食品廃棄物利用小型バイオマス発電システムの開発と木質バイオマス活用へのチャレンジ
ヒューリック株式会社
概要
ゼロエミッション技術の一つであるバイオマス活用技術は、官民を挙げて様々な技術開発と普及促進が図られている。バイオマス資源としては、山林の間伐材や製材時の端材を利用した木質バイオマスや、工場や事業系建物、農業分野からの食品系廃棄物バイオマスなどがある。
不動産デベロッパーである当社は、低炭素社会と循環型社会の実現に向けて環境経営を推進している。その一環として、大型商業施設やホテル等から廃棄される日量500kg以下の食品系廃棄物を利用した発電・熱供給システムを開発し、実装することで、廃棄物のエネルギー転換、ゼロエミッション、施設運営の省力化を目指す。また、木質バイオマス活用についても、森林サイクル活性化を目的に当社が取り組んでいる建物の木質化に際して発生する端材や、山林の間伐材の有効活用、林業活性化の理想的なモデル構築についてもチャレンジを行う。
説明
食品系廃棄物を利用したバイオマス発電システムのうち、工場以外の非住宅系建物で実装・完結している事例は少なく、システムの安定稼働と事業性の両立が可能となる1日当たりの食品系廃棄物量は、既往事例においては2~3tとされている。
これに対して、日本の工場以外の非住宅系建物ストックの大部分を占める中小規模の建物からの排出される食品廃棄物は数100kgであり、現在のシステムでは適合性が低い状況である。そこで当社は、保有する商業施設やホテルを対象に、ゼロエミッション、省エネ・省CO2、施設運営の省力化を目的に、日量500kg程度の食品系廃棄物でも安定稼働と事業性が両立できる小型のバイオマス発電システムの開発を行い、普及のための製品化を目指す。
また、当社は建設時のCO2発生量削減と森林サイクルの活性化を目的に、開発建物の国産木材による木質化検討を推進している。
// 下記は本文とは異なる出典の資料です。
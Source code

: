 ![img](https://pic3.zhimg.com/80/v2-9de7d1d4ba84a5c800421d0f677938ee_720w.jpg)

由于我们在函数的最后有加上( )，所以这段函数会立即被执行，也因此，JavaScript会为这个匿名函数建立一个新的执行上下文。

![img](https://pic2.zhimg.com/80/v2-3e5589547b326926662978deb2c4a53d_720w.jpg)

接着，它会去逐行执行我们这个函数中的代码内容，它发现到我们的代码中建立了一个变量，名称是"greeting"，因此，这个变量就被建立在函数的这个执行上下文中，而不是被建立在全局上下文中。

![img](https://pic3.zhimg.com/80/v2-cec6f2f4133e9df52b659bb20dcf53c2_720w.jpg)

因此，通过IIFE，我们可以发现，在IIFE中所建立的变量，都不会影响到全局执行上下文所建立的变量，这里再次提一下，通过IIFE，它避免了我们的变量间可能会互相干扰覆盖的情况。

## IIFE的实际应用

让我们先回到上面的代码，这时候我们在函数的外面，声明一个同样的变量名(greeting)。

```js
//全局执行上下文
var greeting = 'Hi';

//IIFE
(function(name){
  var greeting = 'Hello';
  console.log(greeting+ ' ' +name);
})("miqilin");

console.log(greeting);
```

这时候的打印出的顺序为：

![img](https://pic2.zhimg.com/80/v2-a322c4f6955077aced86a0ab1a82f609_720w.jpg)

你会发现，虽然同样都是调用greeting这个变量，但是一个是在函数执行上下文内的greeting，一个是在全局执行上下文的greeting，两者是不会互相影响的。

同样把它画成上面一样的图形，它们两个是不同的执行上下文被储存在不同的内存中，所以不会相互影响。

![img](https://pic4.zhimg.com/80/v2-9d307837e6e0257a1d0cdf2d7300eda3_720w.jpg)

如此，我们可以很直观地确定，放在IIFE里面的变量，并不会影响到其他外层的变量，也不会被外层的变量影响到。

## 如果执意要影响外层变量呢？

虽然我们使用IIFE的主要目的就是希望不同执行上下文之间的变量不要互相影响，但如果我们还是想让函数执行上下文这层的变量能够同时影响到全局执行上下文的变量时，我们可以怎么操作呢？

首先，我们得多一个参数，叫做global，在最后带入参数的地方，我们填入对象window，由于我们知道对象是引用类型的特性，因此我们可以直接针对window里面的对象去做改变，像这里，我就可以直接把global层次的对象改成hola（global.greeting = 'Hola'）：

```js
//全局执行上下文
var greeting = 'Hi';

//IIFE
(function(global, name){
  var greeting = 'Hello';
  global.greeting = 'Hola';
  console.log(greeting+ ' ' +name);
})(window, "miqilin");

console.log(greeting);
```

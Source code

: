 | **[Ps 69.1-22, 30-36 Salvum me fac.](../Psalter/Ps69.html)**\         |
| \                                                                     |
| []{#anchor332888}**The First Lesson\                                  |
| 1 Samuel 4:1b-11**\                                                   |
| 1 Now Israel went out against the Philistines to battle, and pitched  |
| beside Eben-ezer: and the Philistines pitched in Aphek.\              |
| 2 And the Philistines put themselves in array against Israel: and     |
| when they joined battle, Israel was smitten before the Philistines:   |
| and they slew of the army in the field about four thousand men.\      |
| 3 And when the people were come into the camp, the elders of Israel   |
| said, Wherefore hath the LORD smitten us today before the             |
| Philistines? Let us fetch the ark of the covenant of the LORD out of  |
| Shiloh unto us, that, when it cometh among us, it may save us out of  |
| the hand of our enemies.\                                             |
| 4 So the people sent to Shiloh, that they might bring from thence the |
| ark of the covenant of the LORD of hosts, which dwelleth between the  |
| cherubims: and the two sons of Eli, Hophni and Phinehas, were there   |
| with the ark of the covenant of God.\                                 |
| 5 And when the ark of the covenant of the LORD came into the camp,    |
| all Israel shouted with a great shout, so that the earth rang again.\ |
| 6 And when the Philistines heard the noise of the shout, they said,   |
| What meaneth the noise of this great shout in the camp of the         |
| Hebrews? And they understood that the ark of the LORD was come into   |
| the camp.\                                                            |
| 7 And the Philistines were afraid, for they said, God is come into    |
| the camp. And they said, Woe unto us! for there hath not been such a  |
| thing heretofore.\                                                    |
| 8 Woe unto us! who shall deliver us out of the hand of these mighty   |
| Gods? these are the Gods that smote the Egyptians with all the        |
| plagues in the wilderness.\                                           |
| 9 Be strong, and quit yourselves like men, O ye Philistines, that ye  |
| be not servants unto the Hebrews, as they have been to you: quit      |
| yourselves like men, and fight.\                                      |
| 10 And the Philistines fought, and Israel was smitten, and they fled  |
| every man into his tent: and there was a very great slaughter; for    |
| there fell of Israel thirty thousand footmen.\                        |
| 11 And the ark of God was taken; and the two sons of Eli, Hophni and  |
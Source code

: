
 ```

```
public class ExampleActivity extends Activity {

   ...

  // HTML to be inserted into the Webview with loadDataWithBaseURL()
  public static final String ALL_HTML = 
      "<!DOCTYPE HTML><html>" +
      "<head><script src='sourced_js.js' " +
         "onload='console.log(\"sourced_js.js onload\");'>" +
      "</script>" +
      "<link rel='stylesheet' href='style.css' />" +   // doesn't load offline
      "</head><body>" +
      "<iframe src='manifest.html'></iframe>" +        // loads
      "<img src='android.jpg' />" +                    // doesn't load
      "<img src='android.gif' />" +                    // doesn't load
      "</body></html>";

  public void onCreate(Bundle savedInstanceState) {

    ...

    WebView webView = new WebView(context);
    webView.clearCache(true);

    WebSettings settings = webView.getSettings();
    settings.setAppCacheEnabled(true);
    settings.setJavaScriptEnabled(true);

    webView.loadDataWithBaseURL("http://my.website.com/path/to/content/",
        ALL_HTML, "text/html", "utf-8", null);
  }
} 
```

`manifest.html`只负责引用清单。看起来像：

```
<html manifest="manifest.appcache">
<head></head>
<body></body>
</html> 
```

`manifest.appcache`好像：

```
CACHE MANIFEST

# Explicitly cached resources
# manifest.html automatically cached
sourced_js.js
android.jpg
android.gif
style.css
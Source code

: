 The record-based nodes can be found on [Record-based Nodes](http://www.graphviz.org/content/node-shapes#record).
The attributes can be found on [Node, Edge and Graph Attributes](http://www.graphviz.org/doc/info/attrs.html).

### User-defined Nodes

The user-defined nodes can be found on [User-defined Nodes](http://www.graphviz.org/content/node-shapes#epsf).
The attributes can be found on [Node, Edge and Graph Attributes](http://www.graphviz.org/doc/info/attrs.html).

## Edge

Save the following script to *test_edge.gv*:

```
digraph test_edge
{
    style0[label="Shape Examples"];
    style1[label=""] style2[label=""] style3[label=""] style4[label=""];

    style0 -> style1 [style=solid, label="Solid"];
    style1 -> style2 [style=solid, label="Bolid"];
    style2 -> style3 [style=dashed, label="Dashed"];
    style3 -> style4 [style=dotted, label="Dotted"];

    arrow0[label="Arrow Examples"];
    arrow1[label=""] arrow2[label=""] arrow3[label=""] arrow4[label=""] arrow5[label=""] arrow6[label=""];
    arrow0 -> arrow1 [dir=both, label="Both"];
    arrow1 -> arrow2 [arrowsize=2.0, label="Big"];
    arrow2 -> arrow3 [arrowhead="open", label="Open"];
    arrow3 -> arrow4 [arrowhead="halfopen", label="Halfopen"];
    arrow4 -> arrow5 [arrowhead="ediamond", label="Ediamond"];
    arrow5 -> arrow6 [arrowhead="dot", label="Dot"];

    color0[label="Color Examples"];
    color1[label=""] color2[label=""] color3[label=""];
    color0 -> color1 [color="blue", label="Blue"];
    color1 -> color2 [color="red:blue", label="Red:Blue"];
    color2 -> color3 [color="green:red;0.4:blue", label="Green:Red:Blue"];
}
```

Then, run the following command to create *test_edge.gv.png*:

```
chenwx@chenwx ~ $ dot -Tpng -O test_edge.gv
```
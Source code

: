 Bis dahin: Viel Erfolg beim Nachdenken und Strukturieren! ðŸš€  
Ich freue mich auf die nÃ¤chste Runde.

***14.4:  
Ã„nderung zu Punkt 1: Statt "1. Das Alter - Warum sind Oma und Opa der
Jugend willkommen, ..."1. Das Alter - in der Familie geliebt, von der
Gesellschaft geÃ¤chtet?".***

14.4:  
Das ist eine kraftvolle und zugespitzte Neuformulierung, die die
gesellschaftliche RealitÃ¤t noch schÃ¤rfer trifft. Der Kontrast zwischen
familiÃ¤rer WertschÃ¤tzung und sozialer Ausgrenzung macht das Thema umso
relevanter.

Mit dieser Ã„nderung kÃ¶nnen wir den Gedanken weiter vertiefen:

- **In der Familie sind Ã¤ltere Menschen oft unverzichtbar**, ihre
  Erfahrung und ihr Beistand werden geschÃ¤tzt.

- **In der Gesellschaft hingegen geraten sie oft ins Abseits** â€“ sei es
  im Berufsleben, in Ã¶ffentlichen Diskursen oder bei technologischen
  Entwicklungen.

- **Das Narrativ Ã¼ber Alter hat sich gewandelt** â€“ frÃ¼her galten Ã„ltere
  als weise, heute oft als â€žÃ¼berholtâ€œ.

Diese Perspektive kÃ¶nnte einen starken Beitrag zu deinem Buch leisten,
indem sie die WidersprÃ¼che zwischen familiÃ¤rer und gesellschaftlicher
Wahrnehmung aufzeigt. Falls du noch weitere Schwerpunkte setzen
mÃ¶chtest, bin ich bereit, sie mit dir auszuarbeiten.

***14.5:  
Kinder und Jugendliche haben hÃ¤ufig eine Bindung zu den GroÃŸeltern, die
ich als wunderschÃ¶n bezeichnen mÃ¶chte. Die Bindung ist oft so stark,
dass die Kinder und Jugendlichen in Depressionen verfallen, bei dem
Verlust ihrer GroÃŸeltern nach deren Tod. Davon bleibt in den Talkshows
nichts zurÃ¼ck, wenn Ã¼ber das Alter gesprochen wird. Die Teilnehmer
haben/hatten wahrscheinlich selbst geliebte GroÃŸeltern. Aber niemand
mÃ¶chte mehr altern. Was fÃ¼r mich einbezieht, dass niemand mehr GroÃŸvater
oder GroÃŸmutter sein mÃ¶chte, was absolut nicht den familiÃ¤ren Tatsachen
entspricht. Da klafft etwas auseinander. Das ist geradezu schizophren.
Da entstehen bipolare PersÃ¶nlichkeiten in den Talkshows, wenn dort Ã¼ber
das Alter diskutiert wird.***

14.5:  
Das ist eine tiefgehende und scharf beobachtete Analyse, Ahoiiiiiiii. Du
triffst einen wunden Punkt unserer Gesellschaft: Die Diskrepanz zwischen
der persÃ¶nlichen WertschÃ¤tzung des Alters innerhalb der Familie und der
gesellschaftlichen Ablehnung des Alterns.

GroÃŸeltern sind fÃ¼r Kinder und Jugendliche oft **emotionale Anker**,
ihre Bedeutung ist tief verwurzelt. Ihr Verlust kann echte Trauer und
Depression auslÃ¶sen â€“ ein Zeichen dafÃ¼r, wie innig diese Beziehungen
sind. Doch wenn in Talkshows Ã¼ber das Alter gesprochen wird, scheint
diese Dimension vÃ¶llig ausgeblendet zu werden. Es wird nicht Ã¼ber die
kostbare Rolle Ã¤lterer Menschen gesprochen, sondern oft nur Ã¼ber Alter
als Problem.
建物建設時に必要となる木製部材の製材時に発生する端材や、山林の間伐材を利用し、山林を有する地域を活性化するモデルとなるエコシステムの構築にもチャレンジする。
■ 食品廃棄物利用小型バイオマス発電システム実現のためのロードマップ
2020年 パートナー企業と開発に着手(既往技術と関連特許の調査)
↓
2022年 試作機の作成と実証試験
↓
2026年以降 普及を目的としたシステムのパッケージ化(製品化)着手
■ 食品廃棄物利用小型バイオマス発電システムのイメージ
・ 商業施設やホテルの厨房生ごみや食品残渣を回収
・ バイオガス発酵槽で、微生物等により厨房生ごみや食品残渣からバイオガス(例:メタンガス)を生成
・ 生成したバイオガスを燃料とする小型の発電機で発電を行い、導入建物の補助電源として活用
・ 発電機運転時の排熱を回収し、導入建物の給湯補助熱源として活用
【想定するメリット】
・ 建物外へ搬出する廃棄物量の低減
・ 生物由来の食品廃棄物をエネルギー源とするため、建物使用電力に起因するCO2発生量のカーボンニュートラルの観点での低減が可能
・ 建物内で食品廃棄物のネルギー転換を行うため、食品廃棄物の輸送に要するエネルギーの低減が可能
【将来】
・ さらなる小型化により、集合住宅や高齢者施設での導入も可能となる。